Hot topic: Education Ministry explores teaching climate crisis in classrooms

Climate organizations’ education forum welcomes move, but calls for minister to take personal lead

Sue Surkes is The Times of Israel's environment reporter.

Students at an elementary school in Efrat, near Jerusalem, make a rug out of plastic bags, June 9 2009. (Gershon Elinson/ Flash90/ File)
Students at an elementary school in Efrat, near Jerusalem, make a rug out of plastic bags, June 9 2009. (Gershon Elinson/ Flash90/ File)

A special team has been set up within the Education Ministry to recommend how best to integrate the climate crisis into school curricula.

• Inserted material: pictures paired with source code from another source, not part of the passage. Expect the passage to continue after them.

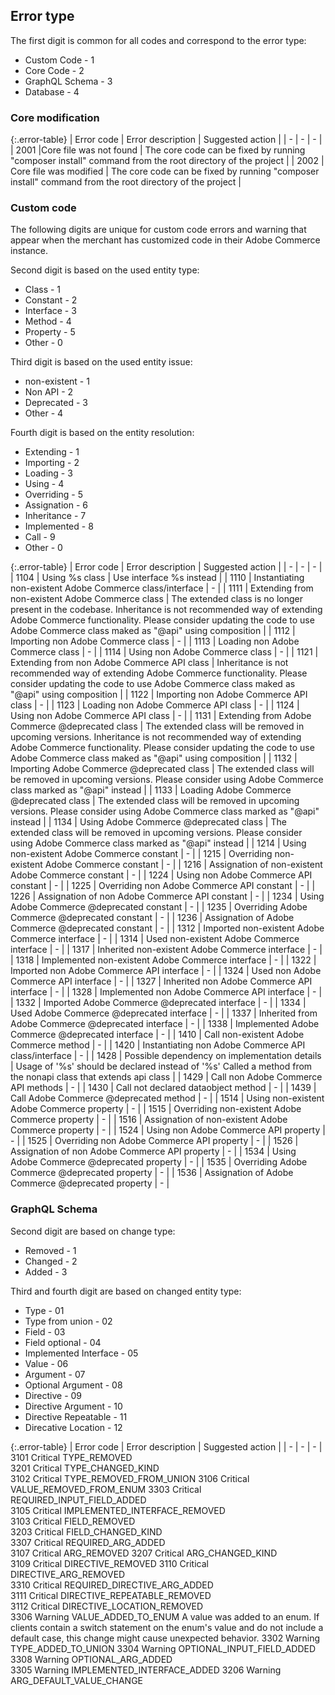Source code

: <!--Note: The error code tables in this file are auto-generated from source code. To request changes to error code descriptions or suggestions, submit a GitHub issue to [Adobe Commerce repository](https://repo.magento.com/).-->
## Error type

The first digit is common for all codes and correspond to the error type:

*  Custom Code - 1
*  Core Code - 2
*  GraphQL Schema - 3
*  Database - 4

### Core modification

{:.error-table}
| Error code | Error description | Suggested action |
| - | - | - |
| 2001 |Core file was not found | The core code can be fixed by running "composer install" command from the root directory of the project |
| 2002 | Core file was modified | The core code can be fixed by running "composer install" command from the root directory of the project |
	
### Custom code

The following digits are unique for custom code errors and warning that appear when the merchant has customized code in their Adobe Commerce instance.

Second digit is based on the used entity type:

*  Class - 1
*  Constant - 2
*  Interface - 3
*  Method - 4
*  Property - 5
*  Other - 0

Third digit is based on the used entity issue:

*  non-existent - 1
*  Non API - 2
*  Deprecated - 3
*  Other - 4

Fourth digit is based on the entity resolution:

*  Extending - 1
*  Importing - 2
*  Loading - 3 
*  Using - 4
*  Overriding - 5
*  Assignation - 6
*  Inheritance - 7
*  Implemented - 8
*  Call - 9
*  Other - 0

{:.error-table}
| Error code | Error description | Suggested action |
| - | - | - |
| 1104 | Using %s class | Use interface %s instead |
| 1110 | Instantiating non-existent Adobe Commerce class/interface | - |
| 1111 | Extending from non-existent Adobe Commerce class | The extended class is no longer present in the codebase. Inheritance is not recommended way of extending Adobe Commerce functionality. Please consider updating the code to use Adobe Commerce class maked as "@api" using composition |
| 1112 | Importing non Adobe Commerce class | - |
| 1113 | Loading non Adobe Commerce class | - |
| 1114 | Using non Adobe Commerce class | - |
| 1121 | Extending from non Adobe Commerce API class | Inheritance is not recommended way of extending Adobe Commerce functionality. Please consider updating the code to use Adobe Commerce class maked as "@api" using composition |
| 1122 | Importing non Adobe Commerce API class | - |
| 1123 | Loading non Adobe Commerce API class | - |
| 1124 | Using non Adobe Commerce API class | - |
| 1131 | Extending from Adobe Commerce @deprecated class | The extended class will be removed in upcoming versions. Inheritance is not recommended way of extending Adobe Commerce functionality. Please consider updating the code to use Adobe Commerce class maked as "@api" using composition |
| 1132 | Importing Adobe Commerce @deprecated class | The extended class will be removed in upcoming versions. Please consider using Adobe Commerce class marked as "@api" instead |
| 1133 | Loading Adobe Commerce @deprecated class | The extended class will be removed in upcoming versions. Please consider using Adobe Commerce class marked as "@api" instead |
| 1134 | Using Adobe Commerce @deprecated class | The extended class will be removed in upcoming versions. Please consider using Adobe Commerce class marked as "@api" instead |
| 1214 | Using non-existent Adobe Commerce constant | - |
| 1215 | Overriding non-existent Adobe Commerce constant | - |
| 1216 | Assignation of non-existent Adobe Commerce constant | - |
| 1224 | Using non Adobe Commerce API constant	 | - |
| 1225 | Overriding non Adobe Commerce API constant | - |
| 1226 | Assignation of non Adobe Commerce API constant | - |
| 1234 | Using Adobe Commerce @deprecated constant | - |
| 1235 | Overriding Adobe Commerce @deprecated constant | - |
| 1236 | Assignation of Adobe Commerce @deprecated constant | - |
| 1312 | Imported non-existent Adobe Commerce interface | - |
| 1314 | Used non-existent Adobe Commerce interface | - |
| 1317 | Inherited non-existent Adobe Commerce interface | - |
| 1318 | Implemented non-existent Adobe Commerce interface | - |
| 1322 | Imported non Adobe Commerce API interface | - |
| 1324 | Used non Adobe Commerce API interface | - |
| 1327 | Inherited non Adobe Commerce API interface	 | - |
| 1328 | Implemented non Adobe Commerce API interface | - |
| 1332 | Imported Adobe Commerce @deprecated interface | - |
| 1334 | Used Adobe Commerce @deprecated interface | - |
| 1337 | Inherited from Adobe Commerce @deprecated interface | - |
| 1338 | Implemented Adobe Commerce @deprecated interface | - |
| 1410 | Call non-existent Adobe Commerce method | - |
| 1420 | Instantiating non Adobe Commerce API class/interface | - |
| 1428 | Possible dependency on implementation details | Usage of '%s' should be declared instead of '%s'	Called a method from the nonapi class that extends api class |
| 1429 | Call non Adobe Commerce API methods | - |
| 1430 | Call not declared dataobject method | - |
| 1439 | Call Adobe Commerce @deprecated method	 | - |
| 1514 | Using non-existent Adobe Commerce property | - |
| 1515 | Overriding non-existent Adobe Commerce property | - |
| 1516 | Assignation of non-existent Adobe Commerce property | - |
| 1524 | Using non Adobe Commerce API property | - |
| 1525 | Overriding non Adobe Commerce API property | - |
| 1526 | Assignation of non Adobe Commerce API property | - |
| 1534 | Using Adobe Commerce @deprecated property | - |
| 1535 | Overriding Adobe Commerce @deprecated property | - |
| 1536 | Assignation of Adobe Commerce @deprecated property | - |

### GraphQL Schema

Second digit are based on change type:

*  Removed - 1
*  Changed - 2
*  Added - 3

Third and fourth digit are based on changed entity type:

*  Type - 01
*  Type from union - 02
*  Field - 03
*  Field optional - 04
*  Implemented Interface - 05
*  Value - 06
*  Argument - 07
*  Optional Argument - 08
*  Directive - 09
*  Directive Argument - 10
*  Directive Repeatable - 11
*  Direcative Location - 12

{:.error-table}
| Error code | Error description | Suggested action |
| - | - | - |
3101	Critical	TYPE_REMOVED	
3201	Critical	TYPE_CHANGED_KIND	
3102	Critical	TYPE_REMOVED_FROM_UNION	
3106	Critical	VALUE_REMOVED_FROM_ENUM	
3303	Critical	REQUIRED_INPUT_FIELD_ADDED	
3105	Critical	IMPLEMENTED_INTERFACE_REMOVED	
3103	Critical	FIELD_REMOVED	
3203	Critical	FIELD_CHANGED_KIND	
3307	Critical	REQUIRED_ARG_ADDED	
3107	Critical	ARG_REMOVED	
3207	Critical	ARG_CHANGED_KIND	
3109	Critical	DIRECTIVE_REMOVED
3110	Critical	DIRECTIVE_ARG_REMOVED	
3310	Critical	REQUIRED_DIRECTIVE_ARG_ADDED	
3111	Critical	DIRECTIVE_REPEATABLE_REMOVED	
3112	Critical	DIRECTIVE_LOCATION_REMOVED	
3306	Warning	VALUE_ADDED_TO_ENUM	A value was added to an enum. If clients contain a switch statement on the enum's value and do not include a default case, this change might cause unexpected behavior.
3302	Warning	TYPE_ADDED_TO_UNION	
3304	Warning	OPTIONAL_INPUT_FIELD_ADDED	
3308	Warning	OPTIONAL_ARG_ADDED	
3305	Warning	IMPLEMENTED_INTERFACE_ADDED	
3206	Warning	ARG_DEFAULT_VALUE_CHANGE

Headed by Dr. Gilmor Keshet-Maor, who directs the ministry’s science and math division, the pedagogical team will report to the director general, Yigal Slovik, by the end of December.

A statement from the ministry said that the team was being assisted by a committee of scientists, led by Prof Itay Halevy, an earth scientist from the Weizmann Institute.

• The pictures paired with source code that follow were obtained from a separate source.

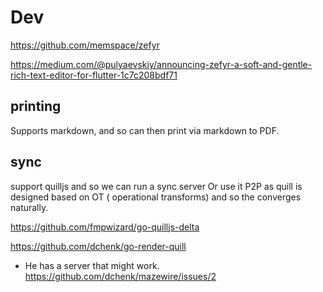 # Dev

https://github.com/memspace/zefyr

https://medium.com/@pulyaevskiy/announcing-zefyr-a-soft-and-gentle-rich-text-editor-for-flutter-1c7c208bdf71

## printing
Supports markdown, and so can then print via markdown to PDF.


## sync

support quilljs and so we can run a sync server Or use it P2P as quill is designed based on OT ( operational transforms) and so the converges naturally.

https://github.com/fmpwizard/go-quilljs-delta

https://github.com/dchenk/go-render-quill
- He has a server that might work. https://github.com/dchenk/mazewire/issues/2



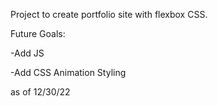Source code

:Project to create portfolio site with flexbox CSS.

Future Goals:

-Add JS

-Add CSS Animation Styling

as of 12/30/22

A separate, cross-departmental committee has also been established to assess the effects of climate change on the education system’s operations, logistics, buildings, and security, it added.

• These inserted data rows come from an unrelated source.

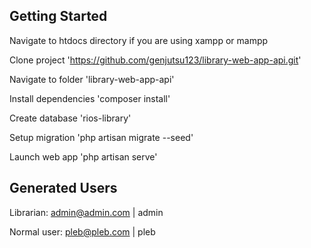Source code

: ## Getting Started


Navigate to htdocs directory if you are using xampp or mampp

Clone project 'https://github.com/genjutsu123/library-web-app-api.git' 

Navigate to folder 'library-web-app-api'

Install dependencies 'composer install'

Create database 'rios-library'

Setup migration 'php artisan migrate --seed'

Launch web app 'php artisan serve'


## Generated Users

Librarian: admin@admin.com | admin

Normal user: pleb@pleb.com | pleb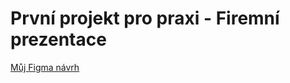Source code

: # První projekt pro praxi - Firemní prezentace

[Můj Figma návrh](https://www.figma.com/file/6MoSfRRaMQU99xaPNfiTZl/L3---4P-projekt?node-id=0%3A1&t=ai6LXjr3TJWpRVqy-1)
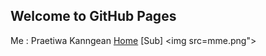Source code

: ## Welcome to GitHub Pages
Me : Praetiwa Kanngean
[Home](https://praetiwa.000webhostapp.com/webmaster/menu02sub.php) [Sub]
<img src=mme.png">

The statement noted that changes were also being made to the ministry’s policy on education for sustainability and would be set out in the director general’s policy statement.

The Education Forum of the Coalition of Climate Organizations welcomed the developments, saying that officials were beginning to grasp the gravity of the crisis, and noting that the situation in schools today was “far from satisfactory.”

Children being rescued by rubber boats from a flooded preschool in Rehovot amid powerful rains, December 6, 2018. (Channel 10 screen capture/ File)

“The few subjects and programs that currently exist in the curriculum do not equip all pupils with the knowledge, skills, and ability required to cope with the changing and challenging reality,” a statement from the forum said.

“To this must be added the lack of planning to prepare the education system to deal with increasing emergencies, such as fires, floods, and heatwaves.”

The statement said that changes would not come until the conversation about the climate crisis was held above the ranks of officials.

It called on Education Minister Yifat Shasha-Biton and her director general to “stand at the forefront, take brave decisions, declare a change of policy, and budget the necessary resources.

Education Minister Yifat Shasha-Biton speaks at a press conference at the Ministry of Education in Tel Aviv, August 31, 2021. (Miriam Alster/Flash90)

“We are educating the next generation with an emphasis on critical thinking, caring, and taking responsibility,” the statement concluded.

“It is time for the education minister to set a personal example.”

The Coalition of Climate Organizations operates within Life and Environment, the umbrella organization for environmental groups in Israel.